RECORDS PROVIDED -
== Segment start ==

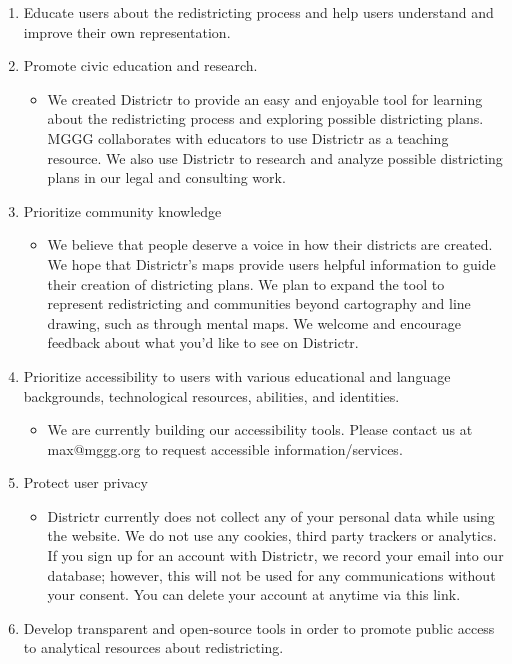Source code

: \documentclass{mgggarticle}
\begin{document}
\begin{enumerate}
  \item Educate users about the redistricting process and help users understand and improve their own representation.
  \item Promote civic education and research. 
  \begin{itemize}
      \item We created Districtr to provide an easy and enjoyable tool for learning about the redistricting process and exploring possible districting plans. MGGG collaborates with educators to use Districtr as a teaching resource.  We also use Districtr to research and analyze possible districting plans in our legal and consulting work. 
  \end{itemize}
  \item Prioritize community knowledge

  

  \begin{itemize}
      \item We believe that people deserve a voice in how their districts are created. We hope that Districtr’s maps provide users helpful information to guide their creation of districting plans. We plan to expand the tool to represent redistricting and communities beyond cartography and line drawing, such as through mental maps. We welcome and encourage feedback about what you’d like to see on Districtr.

  \end{itemize}
  \item Prioritize accessibility to users with various educational and language backgrounds, technological resources, abilities, and identities. 
  \begin{itemize}
      \item We are currently building our accessibility tools. Please contact us at max@mggg.org to request accessible information/services.
  \end{itemize}
  \item Protect user privacy
  \begin{itemize}
      \item Districtr currently does not collect any of your personal data while using the website. We do not use any cookies, third party trackers or analytics. If you sign up for an account with Districtr, we record your email into our database; however, this will not be used for any communications without your consent. You can delete your account at anytime via this link.
  \end{itemize}
  \item Develop transparent and open-source tools in order to promote public access to analytical resources about redistricting. 

\end{enumerate}
\end{document}
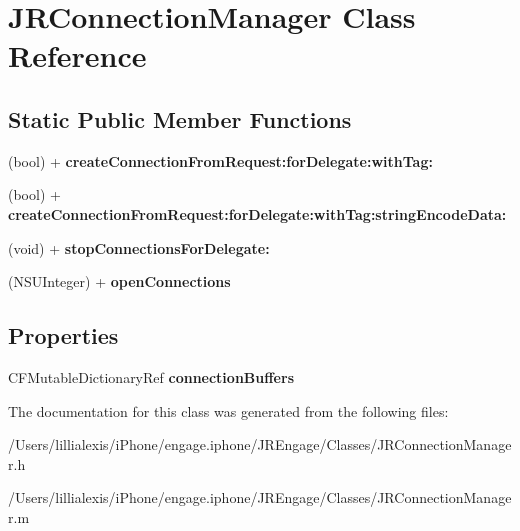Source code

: \hypertarget{interface_j_r_connection_manager}{
\section{JRConnectionManager Class Reference}
\label{interface_j_r_connection_manager}
}
\subsection*{Static Public Member Functions}
\begin{DoxyCompactItemize}
\item 
\hypertarget{interface_j_r_connection_manager_ae4e91152598667dac3fb81dab27e0937}{
(bool) + {\bfseries createConnectionFromRequest:forDelegate:withTag:}}
\label{interface_j_r_connection_manager_ae4e91152598667dac3fb81dab27e0937}

\item 
\hypertarget{interface_j_r_connection_manager_a0b05c2180eaa13a2b73774bf24a3882a}{
(bool) + {\bfseries createConnectionFromRequest:forDelegate:withTag:stringEncodeData:}}
\label{interface_j_r_connection_manager_a0b05c2180eaa13a2b73774bf24a3882a}

\item 
\hypertarget{interface_j_r_connection_manager_aa2dc4d19438271a8755667b740c2a334}{
(void) + {\bfseries stopConnectionsForDelegate:}}
\label{interface_j_r_connection_manager_aa2dc4d19438271a8755667b740c2a334}

\item 
\hypertarget{interface_j_r_connection_manager_a6748f5924b23475b527f2fd650c05cb0}{
(NSUInteger) + {\bfseries openConnections}}
\label{interface_j_r_connection_manager_a6748f5924b23475b527f2fd650c05cb0}

\end{DoxyCompactItemize}
\subsection*{Properties}
\begin{DoxyCompactItemize}
\item 
\hypertarget{interface_j_r_connection_manager_a156cef530bb2c62e78a88f6ea1c03ca4}{
CFMutableDictionaryRef {\bfseries connectionBuffers}}
\label{interface_j_r_connection_manager_a156cef530bb2c62e78a88f6ea1c03ca4}

\end{DoxyCompactItemize}


The documentation for this class was generated from the following files:\begin{DoxyCompactItemize}
\item 
/Users/lillialexis/iPhone/engage.iphone/JREngage/Classes/JRConnectionManager.h\item 
/Users/lillialexis/iPhone/engage.iphone/JREngage/Classes/JRConnectionManager.m\end{DoxyCompactItemize}
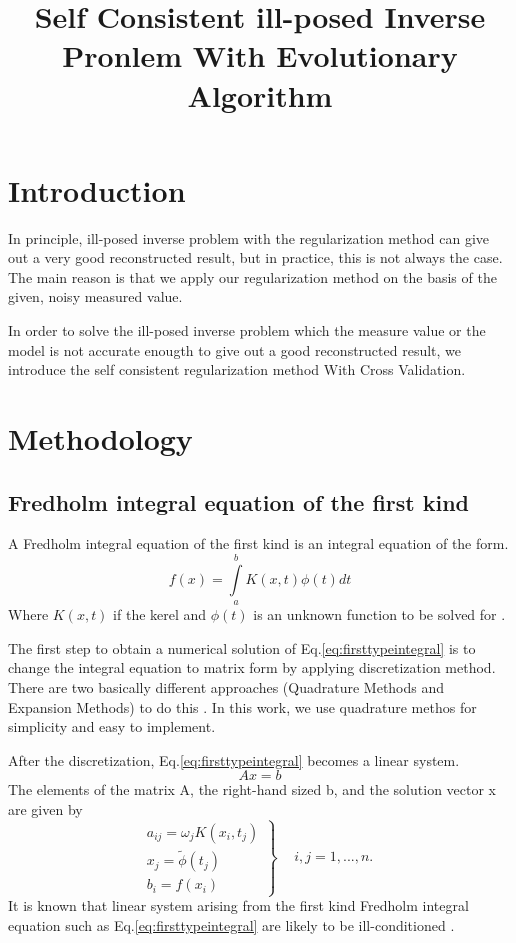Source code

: \documentclass{article}
\begin{document}
\title{Self Consistent ill-posed Inverse Pronlem With Evolutionary Algorithm}
\maketitle

\section{Introduction}
In principle, ill-posed inverse problem with the regularization method can give
out a very good reconstructed result, but in practice, this is not always the
case. The main reason is that we apply our regularization method on the basis of
the given, noisy measured value.

In order to solve the ill-posed inverse problem
which the measure value or the model is not accurate enougth to give out a good reconstructed result, we
introduce the self consistent regularization method With Cross Validation.
\section{Methodology}
\subsection{Fredholm integral equation of the first kind}
A Fredholm integral equation of the first kind is an integral equation of the
form.
\begin{equation}
f(x) = \int\limits_a^b {K(x,t)\phi (t)dt}
\label{eq:firsttypeintegral}
\end{equation}
Where \(K(x,t)\) if the kerel and \(\phi (t)\) is an unknown function to be
solved for \cite{arfken2013mathematical}.

The first step to obtain a numerical solution of Eq.\ref{eq:firsttypeintegral}
is to change the integral equation to matrix form by applying discretization
method. There are two basically different approaches (Quadrature Methods and
Expansion Methods) to do this \cite{hackbusch2012integral}. In this work, we use
quadrature methos for simplicity and easy to implement.

After the discretization, Eq.\ref{eq:firsttypeintegral} becomes a linear system.
\begin{equation}
Ax = b
\label{eq:discreteintegral}
\end{equation}
The elements of the matrix A, the right-hand sized b, and the solution vector x
are given by
\begin{equation}
\left. {\begin{array}{*{20}{c}}
{{a_{ij}} = {\omega _j}K({x_i},{t_j})}\\
{{x_j} = \tilde \phi ({t_j})}\\
{{b_i} = f({x_i})}
\end{array}} \right\}\begin{array}{*{20}{c}}
{}&{i,j = 1,...,n.}
\end{array}
\end{equation}
It is known that linear system arising from the first kind Fredholm integral
equation such as Eq.\ref{eq:firsttypeintegral} are likely to be ill-conditioned
\cite{neumaier1998solving}.
\end{document}
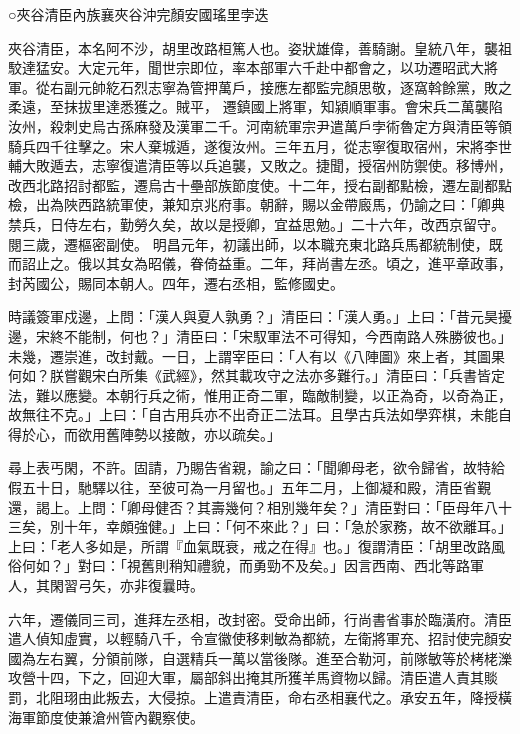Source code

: 
\begin{pinyinscope}

 ○夾谷清臣內族襄夾谷沖完顏安國瑤里孛迭



 夾谷清臣，本名阿不沙，胡里改路桓篤人也。姿狀雄偉，善騎謝。皇統八年，襲祖駮達猛安。大定元年，聞世宗即位，率本部軍六千赴中都會之，以功遷昭武大將軍。從右副元帥紇石烈志寧為管押萬戶，接應左都監完顏思敬，逐窩斡餘黨，敗之柔遠，至抹拔里達悉獲之。賊平，
 遷鎮國上將軍，知潁順軍事。會宋兵二萬襲陷汝州，殺刺史烏古孫麻發及漢軍二千。河南統軍宗尹遣萬戶孛術魯定方與清臣等領騎兵四千往擊之。宋人棄城遁，遂復汝州。三年五月，從志寧復取宿州，宋將李世輔大敗遁去，志寧復遣清臣等以兵追襲，又敗之。捷聞，授宿州防禦使。移博州，改西北路招討都監，遷烏古十壘部族節度使。十二年，授右副都點檢，遷左副都點檢，出為陜西路統軍使，兼知京兆府事。朝辭，賜以金帶廄馬，仍諭之曰：「卿典禁兵，日侍左右，勤勞久矣，故以是授卿，宜益思勉。」二十六年，改西京留守。閱三歲，遷樞密副使。
 明昌元年，初議出師，以本職充東北路兵馬都統制使，既而詔止之。俄以其女為昭儀，眷倚益重。二年，拜尚書左丞。頃之，進平章政事，封芮國公，賜同本朝人。四年，遷右丞相，監修國史。



 時議簽軍戍邊，上問：「漢人與夏人孰勇？」清臣曰：「漢人勇。」上曰：「昔元昊擾邊，宋終不能制，何也？」清臣曰：「宋馭軍法不可得知，今西南路人殊勝彼也。」未幾，遷崇進，改封戴。一日，上謂宰臣曰：「人有以《八陣圖》來上者，其圖果何如？朕嘗觀宋白所集《武經》，然其載攻守之法亦多難行。」清臣曰：「兵書皆定法，難以應變。本朝行兵之術，惟用正奇二軍，臨敵制變，以正為奇，以奇為正，
 故無往不克。」上曰：「自古用兵亦不出奇正二法耳。且學古兵法如學弈棋，未能自得於心，而欲用舊陣勢以接敵，亦以疏矣。」



 尋上表丐閑，不許。固請，乃賜告省親，諭之曰：「聞卿母老，欲令歸省，故特給假五十日，馳驛以往，至彼可為一月留也。」五年二月，上御凝和殿，清臣省覲還，謁上。上問：「卿母健否？其壽幾何？相別幾年矣？」清臣對曰：「臣母年八十三矣，別十年，幸頗強健。」上曰：「何不來此？」曰：「急於家務，故不欲離耳。」上曰：「老人多如是，所謂『血氣既衰，戒之在得』也。」復謂清臣：「胡里改路風俗何如？」對曰：「視舊則稍知禮貌，而勇勁不及矣。」因言西南、西北等路軍
 人，其閑習弓矢，亦非復曩時。



 六年，遷儀同三司，進拜左丞相，改封密。受命出師，行尚書省事於臨潢府。清臣遣人偵知虛實，以輕騎八千，令宣徽使移剌敏為都統，左衛將軍充、招討使完顏安國為左右翼，分領前隊，自選精兵一萬以當後隊。進至合勒河，前隊敏等於栲栳濼攻營十四，下之，回迎大軍，屬部斜出掩其所獲羊馬資物以歸。清臣遣人責其賧罰，北阻珝由此叛去，大侵掠。上遣責清臣，命右丞相襄代之。承安五年，降授橫海軍節度使兼滄州管內觀察使。




\end{pinyinscope}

== Segment end ==

WHAT THE TASK REQUIRES -
Please reproduce the closing stretch of the records, from the line with "人，其閑習弓矢，亦非復曩時。" through the last line, exactly as it stands.

EXERCISE SOLUTION -
 人，其閑習弓矢，亦非復曩時。



 六年，遷儀同三司，進拜左丞相，改封密。受命出師，行尚書省事於臨潢府。清臣遣人偵知虛實，以輕騎八千，令宣徽使移剌敏為都統，左衛將軍充、招討使完顏安國為左右翼，分領前隊，自選精兵一萬以當後隊。進至合勒河，前隊敏等於栲栳濼攻營十四，下之，回迎大軍，屬部斜出掩其所獲羊馬資物以歸。清臣遣人責其賧罰，北阻珝由此叛去，大侵掠。上遣責清臣，命右丞相襄代之。承安五年，降授橫海軍節度使兼滄州管內觀察使。




\end{pinyinscope}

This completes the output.